(Stored data)
Content starts

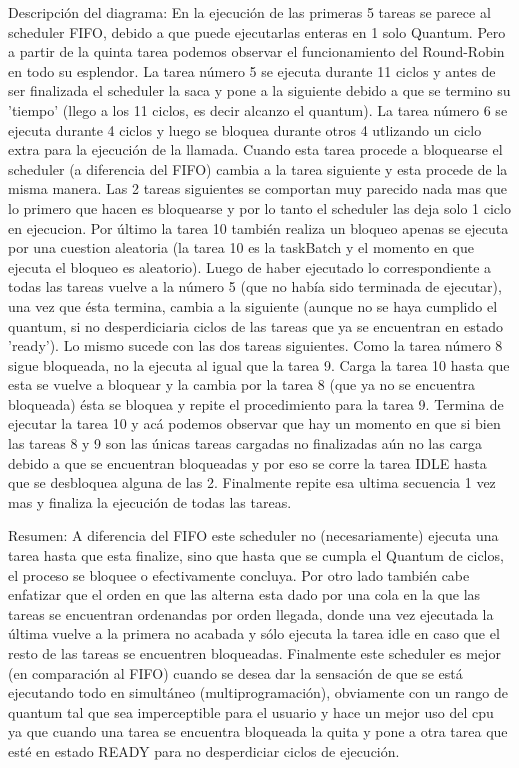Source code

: Descripción del diagrama:
En la ejecución de las primeras 5 tareas se parece al scheduler FIFO, debido a que puede ejecutarlas enteras en 1 solo Quantum. Pero a partir de la quinta tarea podemos observar el funcionamiento del Round-Robin en todo su esplendor.
La tarea número 5 se ejecuta durante 11 ciclos y antes de ser finalizada el scheduler la saca y pone a la siguiente debido a que se termino su 'tiempo' (llego a los 11 ciclos, es decir alcanzo el quantum).
La tarea número 6 se ejecuta durante 4 ciclos y luego se bloquea durante otros 4 utlizando un ciclo extra para la ejecución de la llamada. Cuando esta tarea procede a bloquearse el scheduler (a diferencia del FIFO) cambia a la tarea siguiente y esta procede de la misma manera.
Las 2 tareas siguientes se comportan muy parecido nada mas que lo primero que hacen es bloquearse y por lo tanto el scheduler las deja solo 1 ciclo en ejecucion.
Por último la tarea 10 también realiza un bloqueo apenas se ejecuta por una cuestion aleatoria (la tarea 10 es la taskBatch y el momento en que ejecuta el bloqueo es aleatorio).
Luego de haber ejecutado lo correspondiente a todas las tareas vuelve a la número 5 (que no había sido terminada de ejecutar), una vez que ésta termina, cambia a la siguiente (aunque no se haya cumplido el quantum, si no desperdiciaria ciclos de las tareas que ya se encuentran en estado 'ready'). Lo mismo sucede con las dos tareas siguientes.
Como la tarea número 8 sigue bloqueada, no la ejecuta al igual que la tarea 9.
Carga la tarea 10 hasta que esta se vuelve a bloquear y la cambia por la tarea 8 (que ya no se encuentra bloqueada) ésta se bloquea y repite el procedimiento para la tarea 9. 
Termina de ejecutar la tarea 10 y acá podemos observar que hay un momento en que si bien las tareas 8 y 9 son las únicas tareas cargadas no finalizadas aún no las carga debido a que se encuentran bloqueadas y por eso se corre la tarea IDLE hasta que se desbloquea alguna de las 2.
Finalmente repite esa ultima secuencia 1 vez mas y finaliza la ejecución de todas las tareas.

Resumen:
A diferencia del FIFO este scheduler no (necesariamente) ejecuta una tarea hasta que esta finalize, sino que hasta que se cumpla el Quantum de ciclos, el proceso se bloquee o efectivamente concluya. Por otro lado también cabe enfatizar que el orden en que las alterna esta dado por una cola en la que las tareas se encuentran ordenandas por orden llegada, donde una vez ejecutada la última vuelve a la primera no acabada y sólo ejecuta la tarea idle en caso que el resto de las tareas se encuentren bloqueadas.
Finalmente este scheduler es mejor (en comparación al FIFO) cuando se desea dar la sensación de que se está ejecutando todo en simultáneo (multiprogramación), obviamente con un rango de quantum tal que sea imperceptible para el usuario y hace un mejor uso del cpu ya que cuando una tarea se encuentra bloqueada la quita y pone a otra tarea que esté en estado READY para no desperdiciar ciclos de ejecución.
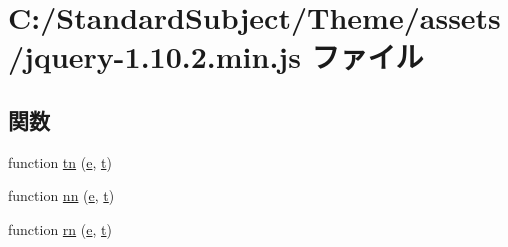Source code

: \hypertarget{jquery-1_810_82_8min_8js}{}\section{C\+:/\+Standard\+Subject/\+Theme/assets/jquery-\/1.10.2.min.\+js ファイル}
\label{jquery-1_810_82_8min_8js}
\subsection*{関数}
\begin{DoxyCompactItemize}
\item 
function \hyperlink{jquery-1_810_82_8min_8js_a9372ffea5788fa8dc44b8fc18aba3118}{tn} (\hyperlink{jribbble_8js_a2c038346d47955cbe2cb91e338edd7e1}{e}, \hyperlink{jribbble_8js_a5459dd59c2ac7c323d9ca8bca22ff249}{t})
\item 
function \hyperlink{jquery-1_810_82_8min_8js_a11655b827ec323fed5b6a764f93b9ece}{nn} (\hyperlink{jribbble_8js_a2c038346d47955cbe2cb91e338edd7e1}{e}, \hyperlink{jribbble_8js_a5459dd59c2ac7c323d9ca8bca22ff249}{t})
\item 
function \hyperlink{jquery-1_810_82_8min_8js_a683a60c6ff4ff96a79f34e54fc8cc972}{rn} (\hyperlink{jribbble_8js_a2c038346d47955cbe2cb91e338edd7e1}{e}, \hyperlink{jribbble_8js_a5459dd59c2ac7c323d9ca8bca22ff249}{t})
\item 

\end{DoxyCompactItemize}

Content ends

WHAT YOU WILL DO:
Give the lines exactly, from the first line of the entries to the line with "La tarea número 6", both ends included. Skip the pictures.

EXERCISE ANSWER:
Source code

: Descripción del diagrama:
En la ejecución de las primeras 5 tareas se parece al scheduler FIFO, debido a que puede ejecutarlas enteras en 1 solo Quantum. Pero a partir de la quinta tarea podemos observar el funcionamiento del Round-Robin en todo su esplendor.
La tarea número 5 se ejecuta durante 11 ciclos y antes de ser finalizada el scheduler la saca y pone a la siguiente debido a que se termino su 'tiempo' (llego a los 11 ciclos, es decir alcanzo el quantum).
La tarea número 6 se ejecuta durante 4 ciclos y luego se bloquea durante otros 4 utlizando un ciclo extra para la ejecución de la llamada. Cuando esta tarea procede a bloquearse el scheduler (a diferencia del FIFO) cambia a la tarea siguiente y esta procede de la misma manera.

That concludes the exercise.